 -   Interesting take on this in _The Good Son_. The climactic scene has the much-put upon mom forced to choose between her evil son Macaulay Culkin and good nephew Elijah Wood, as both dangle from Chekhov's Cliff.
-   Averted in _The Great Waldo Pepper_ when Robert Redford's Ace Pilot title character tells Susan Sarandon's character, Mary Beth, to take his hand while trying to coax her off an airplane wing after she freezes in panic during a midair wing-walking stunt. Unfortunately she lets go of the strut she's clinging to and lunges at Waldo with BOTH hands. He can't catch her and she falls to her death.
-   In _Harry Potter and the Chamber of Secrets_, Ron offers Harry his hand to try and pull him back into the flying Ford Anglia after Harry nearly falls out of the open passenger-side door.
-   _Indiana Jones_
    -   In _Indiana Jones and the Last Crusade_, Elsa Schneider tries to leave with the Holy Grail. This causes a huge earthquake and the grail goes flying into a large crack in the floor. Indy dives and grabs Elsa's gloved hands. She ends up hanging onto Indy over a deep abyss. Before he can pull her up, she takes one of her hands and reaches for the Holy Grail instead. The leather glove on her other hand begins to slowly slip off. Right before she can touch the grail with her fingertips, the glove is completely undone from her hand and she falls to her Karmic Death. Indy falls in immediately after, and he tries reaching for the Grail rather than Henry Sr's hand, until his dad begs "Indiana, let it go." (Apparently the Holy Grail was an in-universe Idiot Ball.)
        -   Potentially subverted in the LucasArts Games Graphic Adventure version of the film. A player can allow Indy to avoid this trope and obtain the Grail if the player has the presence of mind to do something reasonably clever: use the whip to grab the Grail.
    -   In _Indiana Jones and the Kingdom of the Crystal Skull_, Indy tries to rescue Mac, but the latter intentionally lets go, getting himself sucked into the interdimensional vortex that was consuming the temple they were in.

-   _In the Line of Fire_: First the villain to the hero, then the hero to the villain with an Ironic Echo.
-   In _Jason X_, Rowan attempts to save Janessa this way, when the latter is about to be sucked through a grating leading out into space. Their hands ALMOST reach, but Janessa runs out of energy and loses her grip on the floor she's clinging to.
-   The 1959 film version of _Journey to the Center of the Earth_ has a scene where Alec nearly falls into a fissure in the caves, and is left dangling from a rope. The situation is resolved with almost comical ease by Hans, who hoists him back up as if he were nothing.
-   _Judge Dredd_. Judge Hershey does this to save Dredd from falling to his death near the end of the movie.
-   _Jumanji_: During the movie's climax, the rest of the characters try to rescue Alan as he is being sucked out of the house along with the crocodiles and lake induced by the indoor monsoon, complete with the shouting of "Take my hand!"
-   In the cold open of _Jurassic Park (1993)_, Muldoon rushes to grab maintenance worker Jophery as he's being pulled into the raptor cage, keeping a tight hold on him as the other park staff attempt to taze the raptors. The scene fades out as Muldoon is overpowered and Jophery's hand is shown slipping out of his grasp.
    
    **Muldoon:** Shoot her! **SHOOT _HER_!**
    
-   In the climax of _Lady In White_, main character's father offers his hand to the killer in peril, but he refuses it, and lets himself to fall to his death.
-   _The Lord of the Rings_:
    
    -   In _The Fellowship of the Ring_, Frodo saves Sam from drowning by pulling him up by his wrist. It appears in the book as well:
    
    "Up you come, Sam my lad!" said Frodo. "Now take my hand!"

-.-.-

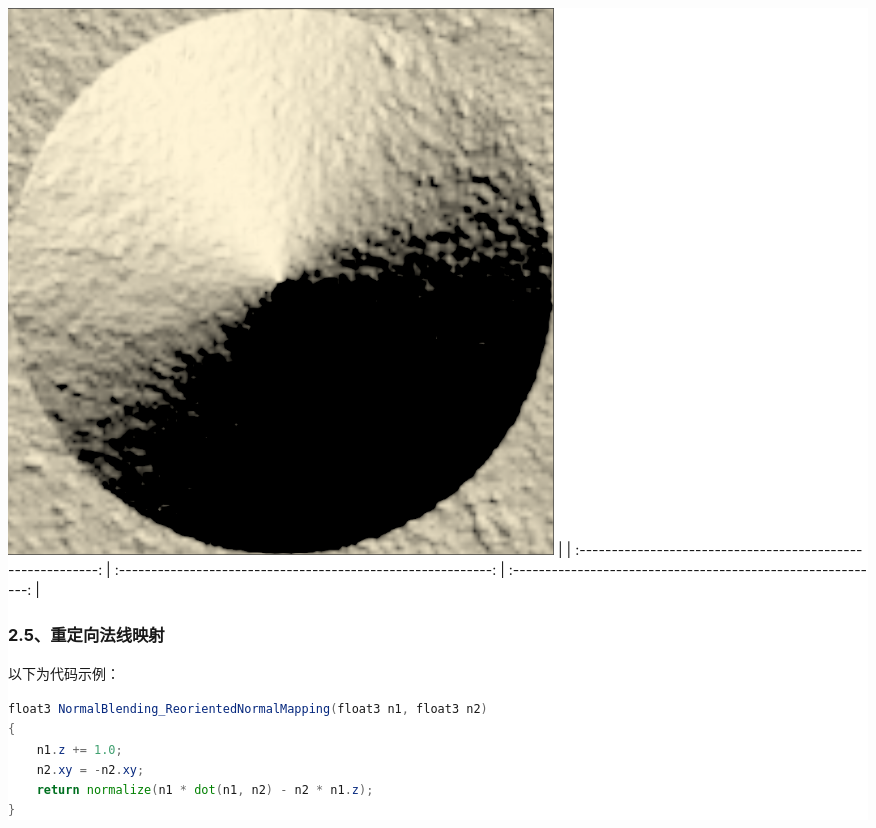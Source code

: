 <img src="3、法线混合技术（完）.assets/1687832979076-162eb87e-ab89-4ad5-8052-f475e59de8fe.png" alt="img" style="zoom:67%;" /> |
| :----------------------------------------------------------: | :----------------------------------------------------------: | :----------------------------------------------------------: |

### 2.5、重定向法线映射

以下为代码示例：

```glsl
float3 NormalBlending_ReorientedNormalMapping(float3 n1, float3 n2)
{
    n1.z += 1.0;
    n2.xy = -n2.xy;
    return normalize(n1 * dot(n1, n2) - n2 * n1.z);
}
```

-.-.-

#### WHAT THE TASK ASKS
Above are the records. Print exactly, and only, the lines from the line with "they were in." to the line with "he were nothing.", both inclusive.

#### RESPONSE TO THIS TASK
    -   In _Indiana Jones and the Kingdom of the Crystal Skull_, Indy tries to rescue Mac, but the latter intentionally lets go, getting himself sucked into the interdimensional vortex that was consuming the temple they were in.

-   _In the Line of Fire_: First the villain to the hero, then the hero to the villain with an Ironic Echo.
-   In _Jason X_, Rowan attempts to save Janessa this way, when the latter is about to be sucked through a grating leading out into space. Their hands ALMOST reach, but Janessa runs out of energy and loses her grip on the floor she's clinging to.
-   The 1959 film version of _Journey to the Center of the Earth_ has a scene where Alec nearly falls into a fissure in the caves, and is left dangling from a rope. The situation is resolved with almost comical ease by Hans, who hoists him back up as if he were nothing.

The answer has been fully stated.